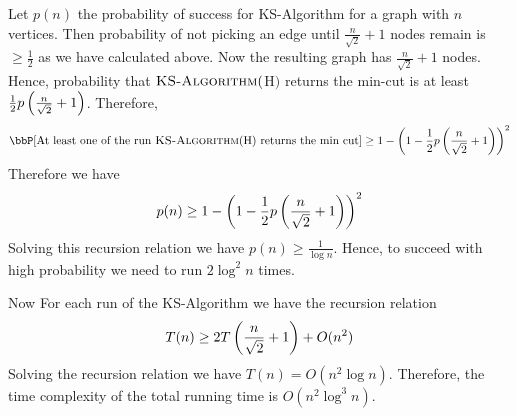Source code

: Let $p(n)$ the probability of success for KS-Algorithm for a graph with $n$ vertices. Then probability of not picking an edge until $\frac{n}{\sqrt{2}}+1$ nodes remain is $\geq \frac12$ as we have calculated above. Now the resulting graph has $\frac{n}{\sqrt{2}}+1$ nodes. Hence, probability that  $\textsc{KS-Algorithm}($H$)$ returns the min-cut is at least $\frac{1}2p\lt(\frac{n}{\sqrt{2}}+1\rt)$. Therefore, $$\bbP[\text{At least one of the run $\textsc{KS-Algorithm}($H$)$ returns the min cut}]\geq 1-\lt(1-\frac{1}2p\lt(\frac{n}{\sqrt{2}}+1\rt)\rt)^2$$Therefore we have $$p(n)\geq 1-\lt(1-\frac{1}2p\lt(\frac{n}{\sqrt{2}}+1\rt)\rt)^2$$Solving this recursion relation we have $p(n)\geq \frac1{\log n}$. Hence, to succeed with high probability we need to run $2\log ^2n$ times. 

Now For each run of the KS-Algorithm we have the recursion relation $$T(n)\geq 2T\lt(\frac{n}{\sqrt{2}}+1\rt)+O(n^2)$$Solving the recursion relation we have $T(n)=O(n^2\log n)$. Therefore, the time complexity of the total running time is $O(n^2\log ^3n)$.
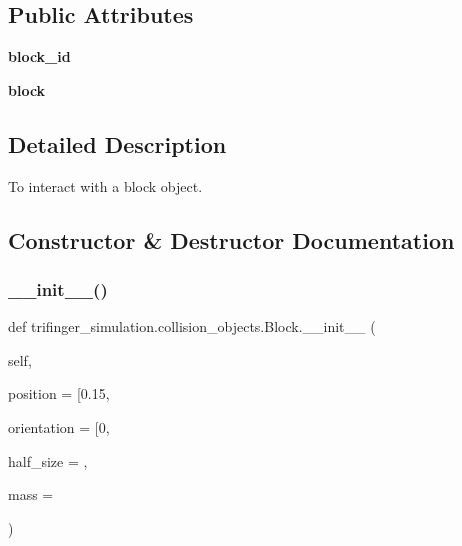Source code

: \subsection*{Public Attributes}
\begin{DoxyCompactItemize}
\item 
\mbox{\label{classtrifinger__simulation_1_1collision__objects_1_1Block_aadfa2e441a4e6040e2329cc947098052}} 
{\bfseries block\+\_\+id}
\item 
\mbox{\label{classtrifinger__simulation_1_1collision__objects_1_1Block_a2c38cf1122541e586a939bb301f3d693}} 
{\bfseries block}
\end{DoxyCompactItemize}


\subsection{Detailed Description}
To interact with a block object. 

\subsection{Constructor \& Destructor Documentation}
\mbox{\label{classtrifinger__simulation_1_1collision__objects_1_1Block_a743f74849e2187fb1d6d40c30081666e}} 
\subsubsection{\texorpdfstring{\+\_\+\+\_\+init\+\_\+\+\_\+()}{\_\_init\_\_()}}
{\footnotesize\ttfamily def trifinger\+\_\+simulation.\+collision\+\_\+objects.\+Block.\+\_\+\+\_\+init\+\_\+\+\_\+ (\begin{DoxyParamCaption}\item[{}]{self,  }\item[{}]{position = {\ttfamily \mbox{[}0.15},  }\item[{}]{orientation = {\ttfamily \mbox{[}0},  }\item[{}]{half\+\_\+size = {},  }\item[{}]{mass = {} }\end{DoxyParamCaption})}



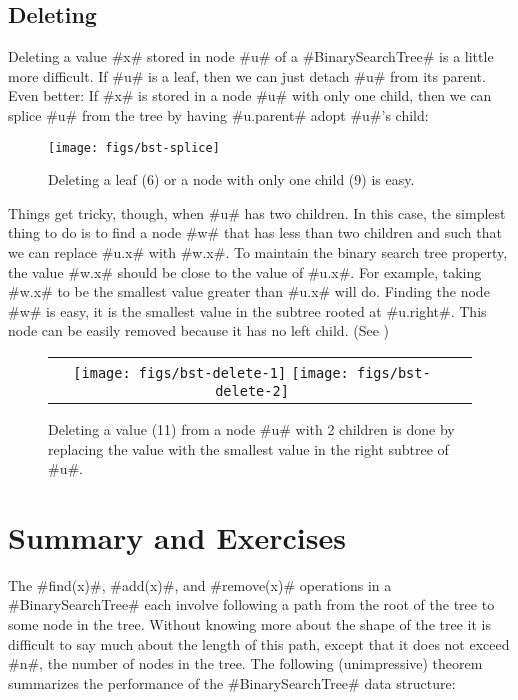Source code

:\subsection{Deleting}

Deleting a value #x# stored in node #u# of a #BinarySearchTree# is a
little more difficult.  If #u# is a leaf, then we can just detach #u#
from its parent.  Even better: If #x# is stored in a node #u# with only
one child, then we can splice #u# from the tree by having #u.parent#
adopt #u#'s child:

\begin{figure}
  \begin{center}
    \texttt{[image: figs/bst-splice]}
  \end{center}
  \caption{Deleting a leaf (6) or a node with only one child (9) is easy.}
\end{figure}

Things get tricky, though, when #u# has two children.  In this case,
the simplest thing to do is to find a node #w# that has less than two
children and such that we can replace #u.x# with #w.x#.
To maintain the
binary search tree property, the value #w.x# should be close to the value
of #u.x#.  For example, taking #w.x# to be the smallest value greater
than #u.x# will do.  Finding the node #w# is easy, it is the smallest
value in the subtree rooted at #u.right#.  This node can be easily removed because it has no left child.  (See )

\begin{figure}
  \begin{center}
    \begin{tabular}{cc}
    \texttt{[image: figs/bst-delete-1]}
    \texttt{[image: figs/bst-delete-2]}
    \end{tabular}
  \end{center}
  \caption{Deleting a value (11) from a node #u# with 2 children is done by replacing the value with the smallest value in the right subtree of #u#.}
\end{figure}
\section{Summary and Exercises}

The #find(x)#, #add(x)#, and #remove(x)# operations in a
#BinarySearchTree# each involve following a path from the root of the
tree to some node in the tree. Without knowing more about the shape
of the tree it is difficult to say much about the length of this path,
except that it does not exceed #n#, the number of nodes in the tree.
The following (unimpressive) theorem summarizes the performance of the
#BinarySearchTree# data structure:


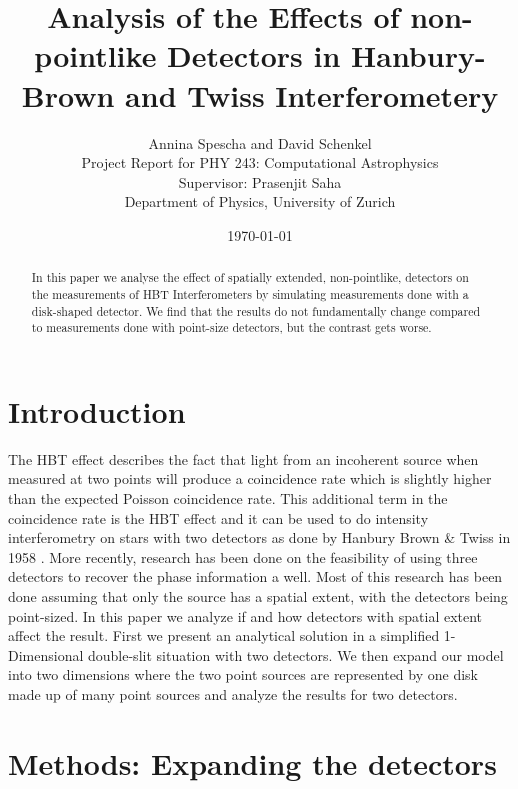 \documentclass{article}
\title{Analysis of the Effects of non-pointlike Detectors in Hanbury-Brown and Twiss Interferometery }
\author{
        Annina Spescha and David Schenkel \\
        \small Project Report for PHY 243: Computational Astrophysics \\
		\small Supervisor: Prasenjit Saha \\
		\small Department of Physics, University of Zurich\\
}
\date{\today}
\begin{document}
	
\maketitle
\begin{acronym}
\end{acronym}
\begin{abstract}
In this paper we analyse the effect of spatially extended, non-pointlike, detectors on the measurements of \ac{HBT} Interferometers by simulating measurements done with a disk-shaped detector. We find that the results do not fundamentally change compared to measurements done with point-size detectors, but the contrast gets worse.
\end{abstract}

\section{Introduction}
The \acf{HBT} effect describes the fact that light from an incoherent source when measured at two points will produce a coincidence rate which is slightly higher than the expected Poisson coincidence rate. This additional term in the coincidence rate is the \ac{HBT} effect and it can be used to do intensity interferometry on stars with two detectors as done by Hanbury Brown \& Twiss in 1958 \cite{hbt1958}. More recently, research has been done on the feasibility of using three detectors to recover the phase information a well. Most of this research has been done assuming that only the source has a spatial extent, with the detectors being point-sized. In this paper we analyze if and how detectors with spatial extent affect the result. First we present an analytical solution in a simplified 1-Dimensional double-slit situation with two detectors. We then expand our model into two dimensions where the two point sources are represented by one disk made up of many  point sources and analyze the results for two detectors.


\section{Methods: Expanding the detectors}
\end{document}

- - -

GOAL OF THE EXERCISE: Leaving pictures aside, write out each record above exactly as given.

RESULT FOR THIS TASK:
Source code

: Let $p(n)$ the probability of success for KS-Algorithm for a graph with $n$ vertices. Then probability of not picking an edge until $\frac{n}{\sqrt{2}}+1$ nodes remain is $\geq \frac12$ as we have calculated above. Now the resulting graph has $\frac{n}{\sqrt{2}}+1$ nodes. Hence, probability that  $\textsc{KS-Algorithm}($H$)$ returns the min-cut is at least $\frac{1}2p\lt(\frac{n}{\sqrt{2}}+1\rt)$. Therefore, $$\bbP[\text{At least one of the run $\textsc{KS-Algorithm}($H$)$ returns the min cut}]\geq 1-\lt(1-\frac{1}2p\lt(\frac{n}{\sqrt{2}}+1\rt)\rt)^2$$Therefore we have $$p(n)\geq 1-\lt(1-\frac{1}2p\lt(\frac{n}{\sqrt{2}}+1\rt)\rt)^2$$Solving this recursion relation we have $p(n)\geq \frac1{\log n}$. Hence, to succeed with high probability we need to run $2\log ^2n$ times. 

Now For each run of the KS-Algorithm we have the recursion relation $$T(n)\geq 2T\lt(\frac{n}{\sqrt{2}}+1\rt)+O(n^2)$$Solving the recursion relation we have $T(n)=O(n^2\log n)$. Therefore, the time complexity of the total running time is $O(n^2\log ^3n)$.
Source code

: \subsection*{Public Attributes}
\begin{DoxyCompactItemize}
\item 
\mbox{\label{classtrifinger__simulation_1_1collision__objects_1_1Block_aadfa2e441a4e6040e2329cc947098052}} 
{\bfseries block\+\_\+id}
\item 
\mbox{\label{classtrifinger__simulation_1_1collision__objects_1_1Block_a2c38cf1122541e586a939bb301f3d693}} 
{\bfseries block}
\end{DoxyCompactItemize}


\subsection{Detailed Description}
To interact with a block object. 

\subsection{Constructor \& Destructor Documentation}
\mbox{\label{classtrifinger__simulation_1_1collision__objects_1_1Block_a743f74849e2187fb1d6d40c30081666e}} 
\subsubsection{\texorpdfstring{\+\_\+\+\_\+init\+\_\+\+\_\+()}{\_\_init\_\_()}}
{\footnotesize\ttfamily def trifinger\+\_\+simulation.\+collision\+\_\+objects.\+Block.\+\_\+\+\_\+init\+\_\+\+\_\+ (\begin{DoxyParamCaption}\item[{}]{self,  }\item[{}]{position = {\ttfamily \mbox{[}0.15},  }\item[{}]{orientation = {\ttfamily \mbox{[}0},  }\item[{}]{half\+\_\+size = {},  }\item[{}]{mass = {} }\end{DoxyParamCaption})}



Source code

:\subsection{Deleting}

Deleting a value #x# stored in node #u# of a #BinarySearchTree# is a
little more difficult.  If #u# is a leaf, then we can just detach #u#
from its parent.  Even better: If #x# is stored in a node #u# with only
one child, then we can splice #u# from the tree by having #u.parent#
adopt #u#'s child:

\begin{figure}
  \begin{center}
    \texttt{[image: figs/bst-splice]}
  \end{center}
  \caption{Deleting a leaf (6) or a node with only one child (9) is easy.}
\end{figure}

Things get tricky, though, when #u# has two children.  In this case,
the simplest thing to do is to find a node #w# that has less than two
children and such that we can replace #u.x# with #w.x#.
To maintain the
binary search tree property, the value #w.x# should be close to the value
of #u.x#.  For example, taking #w.x# to be the smallest value greater
than #u.x# will do.  Finding the node #w# is easy, it is the smallest
value in the subtree rooted at #u.right#.  This node can be easily removed because it has no left child.  (See )

\begin{figure}
  \begin{center}
    \begin{tabular}{cc}
    \texttt{[image: figs/bst-delete-1]}
    \texttt{[image: figs/bst-delete-2]}
    \end{tabular}
  \end{center}
  \caption{Deleting a value (11) from a node #u# with 2 children is done by replacing the value with the smallest value in the right subtree of #u#.}
\end{figure}
\section{Summary and Exercises}

The #find(x)#, #add(x)#, and #remove(x)# operations in a
#BinarySearchTree# each involve following a path from the root of the
tree to some node in the tree. Without knowing more about the shape
of the tree it is difficult to say much about the length of this path,
except that it does not exceed #n#, the number of nodes in the tree.
The following (unimpressive) theorem summarizes the performance of the
#BinarySearchTree# data structure:


 \documentclass{article}
\title{Analysis of the Effects of non-pointlike Detectors in Hanbury-Brown and Twiss Interferometery }
\author{
        Annina Spescha and David Schenkel \\
        \small Project Report for PHY 243: Computational Astrophysics \\
		\small Supervisor: Prasenjit Saha \\
		\small Department of Physics, University of Zurich\\
}
\date{\today}
\begin{document}
	
\maketitle
\begin{acronym}
\end{acronym}
\begin{abstract}
In this paper we analyse the effect of spatially extended, non-pointlike, detectors on the measurements of \ac{HBT} Interferometers by simulating measurements done with a disk-shaped detector. We find that the results do not fundamentally change compared to measurements done with point-size detectors, but the contrast gets worse.
\end{abstract}

\section{Introduction}
The \acf{HBT} effect describes the fact that light from an incoherent source when measured at two points will produce a coincidence rate which is slightly higher than the expected Poisson coincidence rate. This additional term in the coincidence rate is the \ac{HBT} effect and it can be used to do intensity interferometry on stars with two detectors as done by Hanbury Brown \& Twiss in 1958 \cite{hbt1958}. More recently, research has been done on the feasibility of using three detectors to recover the phase information a well. Most of this research has been done assuming that only the source has a spatial extent, with the detectors being point-sized. In this paper we analyze if and how detectors with spatial extent affect the result. First we present an analytical solution in a simplified 1-Dimensional double-slit situation with two detectors. We then expand our model into two dimensions where the two point sources are represented by one disk made up of many  point sources and analyze the results for two detectors.


\section{Methods: Expanding the detectors}
\end{document}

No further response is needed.